1900’s Garment worker organizing

The Uprising of 20,000 and the Great Revolt

  • harmony (option3)

1775 Sons of Liberty

I just watched some of the HBO “mini series event” John Adams. Might be interesting to explore how the revolt in Massachusetts progressed to a full scale Revolution.

Lenape resistance (early 1600s)

I’d be interested in telling the stories of the Lenape people (the people native to Manhattan) who resisted European occupation. There is not a whole lot written on this, but I think it’s a really important story to get at somehow.

  • amanda (option 2)
  • raymond

long term social deviance as form of riot

Im concerned with how riots may not be how revolution happens these days and would like to focus on other long term violent social contestations in the city. mainly the broad psychic revolt against the feeling of lost identity and representation amongst inner city youth which resulted in grafitti and street art protest as a way of dealing with the situation without a singular explosive event.

  • jordan

Global City 1861 and now

I was reading a book chapter that linked Mayor Woods’ 1861 secession proposal with the perceived reluctance of local immigrant ‘whites’ to fight for the Union in the Civil War.

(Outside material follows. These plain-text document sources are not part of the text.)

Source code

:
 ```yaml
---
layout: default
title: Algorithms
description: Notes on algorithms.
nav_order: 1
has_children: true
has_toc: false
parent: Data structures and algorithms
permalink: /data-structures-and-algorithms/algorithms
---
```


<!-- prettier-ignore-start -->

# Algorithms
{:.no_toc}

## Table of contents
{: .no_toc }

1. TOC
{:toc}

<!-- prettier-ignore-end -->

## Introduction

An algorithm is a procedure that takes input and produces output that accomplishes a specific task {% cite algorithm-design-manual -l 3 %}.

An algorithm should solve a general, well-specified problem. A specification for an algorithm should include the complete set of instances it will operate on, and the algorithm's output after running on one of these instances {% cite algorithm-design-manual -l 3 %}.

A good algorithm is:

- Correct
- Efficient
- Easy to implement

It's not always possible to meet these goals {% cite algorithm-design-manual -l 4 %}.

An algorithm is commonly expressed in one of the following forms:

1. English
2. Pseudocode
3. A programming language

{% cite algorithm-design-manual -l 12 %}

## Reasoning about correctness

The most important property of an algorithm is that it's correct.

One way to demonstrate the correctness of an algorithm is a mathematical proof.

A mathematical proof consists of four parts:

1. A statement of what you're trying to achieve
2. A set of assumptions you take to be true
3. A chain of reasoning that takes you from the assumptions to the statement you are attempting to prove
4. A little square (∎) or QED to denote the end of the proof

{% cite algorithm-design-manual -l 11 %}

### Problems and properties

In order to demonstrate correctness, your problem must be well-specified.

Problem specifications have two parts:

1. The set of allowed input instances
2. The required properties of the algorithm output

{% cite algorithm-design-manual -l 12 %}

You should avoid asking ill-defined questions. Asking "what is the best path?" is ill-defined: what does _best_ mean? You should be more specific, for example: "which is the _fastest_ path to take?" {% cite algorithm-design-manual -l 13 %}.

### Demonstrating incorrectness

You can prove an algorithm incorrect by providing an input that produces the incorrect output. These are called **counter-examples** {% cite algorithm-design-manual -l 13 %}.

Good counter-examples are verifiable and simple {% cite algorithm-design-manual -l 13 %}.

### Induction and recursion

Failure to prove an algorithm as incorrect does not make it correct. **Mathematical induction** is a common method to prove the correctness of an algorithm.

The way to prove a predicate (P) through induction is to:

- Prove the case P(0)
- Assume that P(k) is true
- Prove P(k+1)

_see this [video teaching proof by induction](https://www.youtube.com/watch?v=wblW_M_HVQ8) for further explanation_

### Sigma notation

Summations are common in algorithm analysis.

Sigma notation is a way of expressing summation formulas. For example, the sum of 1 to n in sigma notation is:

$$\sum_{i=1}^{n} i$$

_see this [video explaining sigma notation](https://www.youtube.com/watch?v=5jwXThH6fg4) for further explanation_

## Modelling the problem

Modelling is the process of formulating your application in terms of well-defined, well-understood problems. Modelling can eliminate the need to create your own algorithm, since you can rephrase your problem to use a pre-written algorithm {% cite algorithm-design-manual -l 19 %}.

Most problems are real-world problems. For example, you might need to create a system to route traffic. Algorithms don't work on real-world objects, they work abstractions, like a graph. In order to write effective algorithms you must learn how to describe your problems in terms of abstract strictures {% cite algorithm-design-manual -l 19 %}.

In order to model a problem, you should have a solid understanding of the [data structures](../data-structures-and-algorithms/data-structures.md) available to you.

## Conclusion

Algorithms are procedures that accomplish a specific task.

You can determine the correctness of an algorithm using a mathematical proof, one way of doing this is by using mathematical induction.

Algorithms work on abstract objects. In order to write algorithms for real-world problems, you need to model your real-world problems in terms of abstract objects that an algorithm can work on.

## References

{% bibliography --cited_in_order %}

The secession would have allowed NYC to continue to benefit from trade with the South. It said that there was actually a lot of support for the war (and thus the nation) in New York City, but that is overshadowed by the Draft Riots in 1863. It might be interesting, especially if we look at the revolutionary war, to see nationhood vs. trade/finance cohere sides in class war.

Schenck v. United States / Protesting WWI in the LES

I’d like to use the Schenck v. U.S. Supreme Court case (famed for Oliver Wendell Holmes, Jr.’s “clear and present danger” standard) as a window into the world of radical protest in NYC during World War I.